If Disney’s Magic Kingdom is the happiest place on Earth, Riley’s Toy Room might be a close second – if only for the thousands of donated and purchased toys just waiting for their chance to bring a smile to a child’s face.
Every month, more than 10,000 toys hop off the shelves in the Toy Room – tucked up on the fourth floor of Riley – and into the arms of child life specialists and nurses who distribute them to patients.
The tradition started in 1924 when the hospital opened and the Cheer Guild was first created. The first Riley patient was greeted by members of the Cheer Guild with gifts.
In years past, Ray and her team used to get joy from loading up carts with toys and delivering them to children room to room, but policy changes designed to protect patients put an end to those trips.
“Those were fun days,” Ray said, “but it’s nice to do outpatient center gift days.
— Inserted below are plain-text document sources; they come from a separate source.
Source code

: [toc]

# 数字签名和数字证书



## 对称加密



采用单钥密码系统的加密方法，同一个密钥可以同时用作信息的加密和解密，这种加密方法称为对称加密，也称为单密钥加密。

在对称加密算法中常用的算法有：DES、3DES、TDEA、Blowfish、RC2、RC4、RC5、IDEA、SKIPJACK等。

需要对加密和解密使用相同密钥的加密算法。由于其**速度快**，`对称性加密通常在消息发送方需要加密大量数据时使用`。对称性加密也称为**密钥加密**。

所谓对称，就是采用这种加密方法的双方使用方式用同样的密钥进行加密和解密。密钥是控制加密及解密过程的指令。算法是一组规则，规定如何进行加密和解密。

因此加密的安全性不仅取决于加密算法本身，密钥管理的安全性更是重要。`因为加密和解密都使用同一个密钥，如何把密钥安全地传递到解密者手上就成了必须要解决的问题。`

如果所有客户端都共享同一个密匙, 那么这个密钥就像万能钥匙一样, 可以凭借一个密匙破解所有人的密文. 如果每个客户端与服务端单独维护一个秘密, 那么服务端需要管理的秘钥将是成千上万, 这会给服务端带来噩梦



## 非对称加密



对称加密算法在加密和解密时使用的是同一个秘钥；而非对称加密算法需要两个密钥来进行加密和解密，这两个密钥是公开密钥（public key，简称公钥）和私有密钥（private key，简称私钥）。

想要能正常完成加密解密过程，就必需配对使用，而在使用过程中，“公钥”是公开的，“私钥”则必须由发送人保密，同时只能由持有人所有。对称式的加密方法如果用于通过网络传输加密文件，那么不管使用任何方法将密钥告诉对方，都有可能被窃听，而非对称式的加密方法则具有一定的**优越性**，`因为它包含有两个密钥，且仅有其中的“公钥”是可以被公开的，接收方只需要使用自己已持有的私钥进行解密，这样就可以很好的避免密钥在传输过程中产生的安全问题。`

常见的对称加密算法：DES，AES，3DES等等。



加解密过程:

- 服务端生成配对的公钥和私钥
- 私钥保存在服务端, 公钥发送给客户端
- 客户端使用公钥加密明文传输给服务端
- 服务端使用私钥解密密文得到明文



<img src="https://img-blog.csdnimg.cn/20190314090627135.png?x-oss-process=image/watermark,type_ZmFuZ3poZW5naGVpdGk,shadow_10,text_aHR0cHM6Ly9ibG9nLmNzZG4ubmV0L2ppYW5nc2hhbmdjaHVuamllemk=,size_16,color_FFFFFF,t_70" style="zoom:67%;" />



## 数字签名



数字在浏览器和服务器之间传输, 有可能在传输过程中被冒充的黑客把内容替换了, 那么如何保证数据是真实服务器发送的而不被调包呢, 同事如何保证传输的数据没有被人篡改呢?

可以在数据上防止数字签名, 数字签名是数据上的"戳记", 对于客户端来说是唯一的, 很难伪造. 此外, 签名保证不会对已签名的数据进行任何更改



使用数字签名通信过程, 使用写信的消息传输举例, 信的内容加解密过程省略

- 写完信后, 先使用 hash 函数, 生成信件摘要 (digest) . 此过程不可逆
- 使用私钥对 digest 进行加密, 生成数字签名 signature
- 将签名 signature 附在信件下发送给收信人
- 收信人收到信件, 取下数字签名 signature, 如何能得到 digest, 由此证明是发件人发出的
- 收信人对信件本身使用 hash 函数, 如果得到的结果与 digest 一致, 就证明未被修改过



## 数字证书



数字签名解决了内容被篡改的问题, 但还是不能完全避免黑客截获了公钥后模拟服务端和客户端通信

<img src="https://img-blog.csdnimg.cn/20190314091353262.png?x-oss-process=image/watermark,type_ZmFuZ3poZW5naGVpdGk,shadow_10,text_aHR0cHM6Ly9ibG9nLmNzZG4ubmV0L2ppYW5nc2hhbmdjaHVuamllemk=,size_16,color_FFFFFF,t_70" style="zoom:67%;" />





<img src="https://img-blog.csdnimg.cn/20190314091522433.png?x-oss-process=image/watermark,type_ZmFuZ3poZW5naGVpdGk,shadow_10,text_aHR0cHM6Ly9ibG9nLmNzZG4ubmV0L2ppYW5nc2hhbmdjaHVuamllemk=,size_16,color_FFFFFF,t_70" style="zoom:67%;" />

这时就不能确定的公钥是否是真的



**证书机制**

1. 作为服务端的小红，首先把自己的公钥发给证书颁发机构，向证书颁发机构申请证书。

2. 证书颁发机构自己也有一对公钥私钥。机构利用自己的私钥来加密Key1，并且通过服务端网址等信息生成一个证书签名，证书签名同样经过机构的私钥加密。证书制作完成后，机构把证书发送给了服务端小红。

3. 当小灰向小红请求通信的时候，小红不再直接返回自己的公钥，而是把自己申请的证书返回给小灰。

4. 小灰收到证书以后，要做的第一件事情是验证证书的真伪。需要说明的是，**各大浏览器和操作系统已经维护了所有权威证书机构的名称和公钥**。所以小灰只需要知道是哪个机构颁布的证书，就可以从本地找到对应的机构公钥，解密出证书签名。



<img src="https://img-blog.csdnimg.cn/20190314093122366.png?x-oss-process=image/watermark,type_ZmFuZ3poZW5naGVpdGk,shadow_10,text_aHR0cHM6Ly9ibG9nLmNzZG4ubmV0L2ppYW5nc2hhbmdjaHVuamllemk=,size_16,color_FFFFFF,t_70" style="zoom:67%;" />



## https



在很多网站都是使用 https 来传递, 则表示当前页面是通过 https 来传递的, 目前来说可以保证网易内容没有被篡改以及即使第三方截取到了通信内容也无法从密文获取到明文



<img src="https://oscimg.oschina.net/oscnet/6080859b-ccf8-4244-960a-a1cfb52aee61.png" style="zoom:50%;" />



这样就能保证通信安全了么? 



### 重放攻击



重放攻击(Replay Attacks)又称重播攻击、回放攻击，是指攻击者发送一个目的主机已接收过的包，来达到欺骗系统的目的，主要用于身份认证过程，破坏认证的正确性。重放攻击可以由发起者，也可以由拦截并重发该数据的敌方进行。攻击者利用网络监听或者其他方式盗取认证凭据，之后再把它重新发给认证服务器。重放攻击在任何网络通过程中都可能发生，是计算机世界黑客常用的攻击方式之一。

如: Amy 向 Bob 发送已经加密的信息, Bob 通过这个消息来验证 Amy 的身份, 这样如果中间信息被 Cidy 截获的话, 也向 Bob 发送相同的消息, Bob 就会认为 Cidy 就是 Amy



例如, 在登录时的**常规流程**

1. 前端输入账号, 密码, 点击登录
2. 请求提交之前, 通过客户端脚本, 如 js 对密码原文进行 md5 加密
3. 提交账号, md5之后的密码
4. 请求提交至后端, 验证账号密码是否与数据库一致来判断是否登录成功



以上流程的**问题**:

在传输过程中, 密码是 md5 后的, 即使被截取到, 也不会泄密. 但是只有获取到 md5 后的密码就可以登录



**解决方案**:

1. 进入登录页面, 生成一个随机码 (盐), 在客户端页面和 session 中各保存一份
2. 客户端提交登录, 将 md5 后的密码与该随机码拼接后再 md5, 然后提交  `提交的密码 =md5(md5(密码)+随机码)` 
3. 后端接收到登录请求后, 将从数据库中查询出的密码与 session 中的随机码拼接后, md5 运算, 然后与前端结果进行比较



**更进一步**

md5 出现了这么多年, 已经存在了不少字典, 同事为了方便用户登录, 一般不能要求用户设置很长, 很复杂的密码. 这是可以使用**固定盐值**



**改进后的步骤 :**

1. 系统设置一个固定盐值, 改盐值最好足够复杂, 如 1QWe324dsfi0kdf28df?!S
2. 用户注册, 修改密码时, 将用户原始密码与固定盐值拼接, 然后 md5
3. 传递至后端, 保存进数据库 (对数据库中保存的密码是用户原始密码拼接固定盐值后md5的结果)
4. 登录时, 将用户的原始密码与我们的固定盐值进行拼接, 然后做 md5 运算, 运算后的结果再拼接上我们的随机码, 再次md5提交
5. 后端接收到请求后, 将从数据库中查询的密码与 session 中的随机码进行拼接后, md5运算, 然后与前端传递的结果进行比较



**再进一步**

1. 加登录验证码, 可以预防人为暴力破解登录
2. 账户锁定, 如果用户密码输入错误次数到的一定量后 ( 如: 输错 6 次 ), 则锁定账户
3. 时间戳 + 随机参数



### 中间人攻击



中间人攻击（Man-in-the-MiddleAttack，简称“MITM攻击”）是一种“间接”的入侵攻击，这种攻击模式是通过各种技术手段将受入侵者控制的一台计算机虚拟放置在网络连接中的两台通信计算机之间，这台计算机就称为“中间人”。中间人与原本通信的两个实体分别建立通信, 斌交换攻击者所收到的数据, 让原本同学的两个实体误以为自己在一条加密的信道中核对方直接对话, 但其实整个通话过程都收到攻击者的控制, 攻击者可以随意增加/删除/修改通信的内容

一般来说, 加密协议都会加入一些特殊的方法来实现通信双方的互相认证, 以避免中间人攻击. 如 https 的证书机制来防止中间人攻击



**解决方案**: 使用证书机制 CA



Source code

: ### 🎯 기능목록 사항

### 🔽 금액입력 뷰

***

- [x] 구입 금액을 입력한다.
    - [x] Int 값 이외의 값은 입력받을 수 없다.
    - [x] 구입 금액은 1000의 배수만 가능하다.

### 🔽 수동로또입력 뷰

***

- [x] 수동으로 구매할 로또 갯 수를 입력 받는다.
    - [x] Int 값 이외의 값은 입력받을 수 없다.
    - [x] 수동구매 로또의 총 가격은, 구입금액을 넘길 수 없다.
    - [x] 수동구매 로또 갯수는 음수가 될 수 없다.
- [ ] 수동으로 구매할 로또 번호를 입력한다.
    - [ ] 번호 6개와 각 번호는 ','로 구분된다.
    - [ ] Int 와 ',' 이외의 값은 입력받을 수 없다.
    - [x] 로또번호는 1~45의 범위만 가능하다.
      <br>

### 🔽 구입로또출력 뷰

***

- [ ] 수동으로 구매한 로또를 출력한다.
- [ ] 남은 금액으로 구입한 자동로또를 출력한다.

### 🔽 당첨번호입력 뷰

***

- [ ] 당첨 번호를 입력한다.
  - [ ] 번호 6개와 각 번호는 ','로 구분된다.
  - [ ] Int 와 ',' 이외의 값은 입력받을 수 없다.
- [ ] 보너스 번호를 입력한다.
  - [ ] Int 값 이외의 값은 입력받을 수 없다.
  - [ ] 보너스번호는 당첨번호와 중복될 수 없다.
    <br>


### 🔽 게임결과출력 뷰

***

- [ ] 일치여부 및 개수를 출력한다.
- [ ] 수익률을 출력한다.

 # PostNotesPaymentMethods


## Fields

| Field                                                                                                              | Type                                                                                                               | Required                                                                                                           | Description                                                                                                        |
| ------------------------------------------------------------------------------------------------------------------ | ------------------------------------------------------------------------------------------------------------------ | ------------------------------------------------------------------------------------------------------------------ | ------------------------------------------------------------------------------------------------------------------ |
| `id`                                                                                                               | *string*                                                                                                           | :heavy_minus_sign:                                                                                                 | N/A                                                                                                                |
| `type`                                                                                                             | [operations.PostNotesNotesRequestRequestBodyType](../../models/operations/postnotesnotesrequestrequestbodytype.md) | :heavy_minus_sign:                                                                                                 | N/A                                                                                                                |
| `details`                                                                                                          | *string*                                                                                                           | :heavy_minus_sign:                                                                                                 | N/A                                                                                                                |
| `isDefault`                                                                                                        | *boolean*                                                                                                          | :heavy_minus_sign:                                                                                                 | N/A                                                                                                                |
You never have a day that goes by that somebody doesn’t thank you for what you’ve done for their child. They may have had just a terrible day and they get a little toy and it makes their child’s day. It’s good to hear those things, it’s what keeps you coming back.”
Now, Toy Room volunteers inspect every toy that comes into the room to determine if it meets safety standards before tagging it and putting it with like items in the cramped headquarters. Then team members who work in the units can select toys as needed.
While not everything makes the cut, Ray said most donated toys, games, books and crafts will find their way to young patients. Items must be new and in their original packaging. A Wish List details the most popular donations.
When Ray first became a Riley volunteer, she said she felt an instant connection to the people and to the mission.
“This was home. I felt very comfortable, and I felt needed.”
Since those early days two decades ago, she has served many years on the Riley Cheer Guild board, including multiple stints as president. Cheer Guild members can be found throughout the state, all donating time, money and talent to the Guild and the Toy Room.
Volunteer Gretchen Sullivan can be found in the Toy Room every Tuesday, sorting and tagging toys. She looks forward to this day every week.
“Riley is my special day,” she said. “I love to come here. I get to see all the nurses, the volunteers and the people who give to the hospital.”
Her husband spent much of his youth at Riley being treated for polio, she said, so this is her way of giving back to the place that cared for him.
For Ray, it’s volunteers like Gretchen, patients and Riley team members who make her glad she made the decision to walk through the doors of Riley 21 years ago.
“I’m paid in love and friendship triple times over.”